The subject of this thesis was to determine the functions of the two highly similar DEAD-box proteins PMH1 and PMH2 (76 % identical amino acids) in the mitochondrial RNA metabolism of A. thaliana. The investigation of T-DNA insertion mutants revealed that PMH2 is expressed stronger than PMH1. Both proteins seem to be part of high molecular mass complexes. It was found that the PMH proteins can be dissociated from the complexes by treatment of the mitochondrial lysates with potassium chloride. Under the same conditions ribosomes or polysomes remain unaffected. This observation and the different distribution of the PMH proteins and the ribosomal RNAs throughout the fractions of a sucrose gradient led to the conclusion that an integration or stable association of the proteins with ribosomes or polysomes is unlikely, although a weak or transient interaction cannot be excluded. Up to now the composition of these high molecular mass complexes remains unclear.
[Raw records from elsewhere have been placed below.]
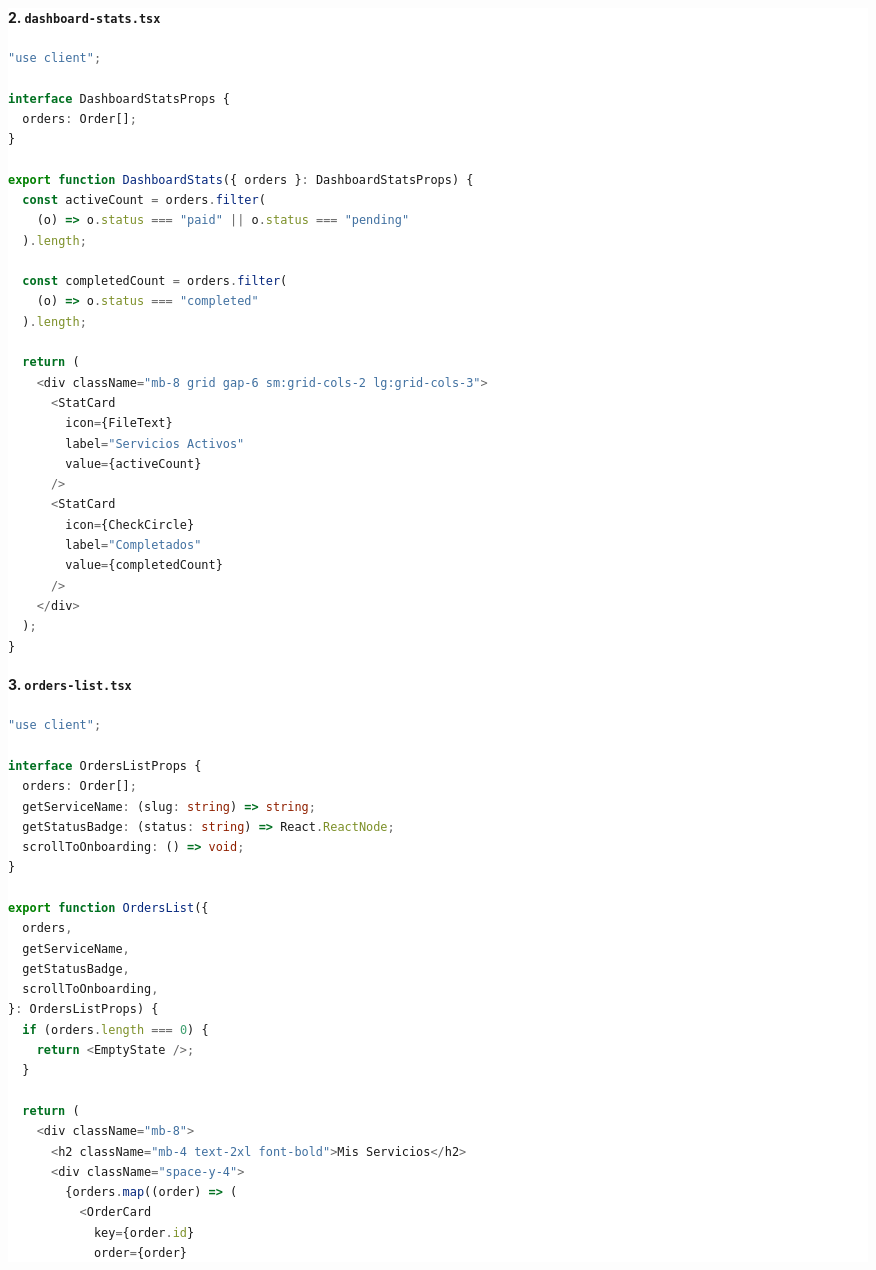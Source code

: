 #### 2. `dashboard-stats.tsx`

```typescript
"use client";

interface DashboardStatsProps {
  orders: Order[];
}

export function DashboardStats({ orders }: DashboardStatsProps) {
  const activeCount = orders.filter(
    (o) => o.status === "paid" || o.status === "pending"
  ).length;

  const completedCount = orders.filter(
    (o) => o.status === "completed"
  ).length;

  return (
    <div className="mb-8 grid gap-6 sm:grid-cols-2 lg:grid-cols-3">
      <StatCard
        icon={FileText}
        label="Servicios Activos"
        value={activeCount}
      />
      <StatCard
        icon={CheckCircle}
        label="Completados"
        value={completedCount}
      />
    </div>
  );
}
```

#### 3. `orders-list.tsx`

```typescript
"use client";

interface OrdersListProps {
  orders: Order[];
  getServiceName: (slug: string) => string;
  getStatusBadge: (status: string) => React.ReactNode;
  scrollToOnboarding: () => void;
}

export function OrdersList({
  orders,
  getServiceName,
  getStatusBadge,
  scrollToOnboarding,
}: OrdersListProps) {
  if (orders.length === 0) {
    return <EmptyState />;
  }

  return (
    <div className="mb-8">
      <h2 className="mb-4 text-2xl font-bold">Mis Servicios</h2>
      <div className="space-y-4">
        {orders.map((order) => (
          <OrderCard
            key={order.id}
            order={order}
```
The phenotypic analysis of the T-DNA insertion mutants showed that PMH1 is not an essential protein and has only a weak influence on the development of the plants. The function of this protein in the mitochondrial RNA metabolism is still unknown. No developmental or any other macroscopic phenotype was observed for the pmh2 mutants. It was thus concluded that PMH2 has no important function in development or the morphology of the plants. In the PMH2 mutant the steady state levels of the nad2-, nad4-, nad7- and nad9-mRNAs, but not the atp8-mRNA were reduced suggesting that PMH2 participates in the maturation of some but not all mitochondrial mRNAs. Further investigations showed that the splicing of some of the mitochondrial cis-splicing introns was reduced in the pmh2 mutant. In the mutant none of the posttranscriptional processes is completely blocked supporting a role of as a chaperone in the formation or maintenance of reactive secondary RNA structures.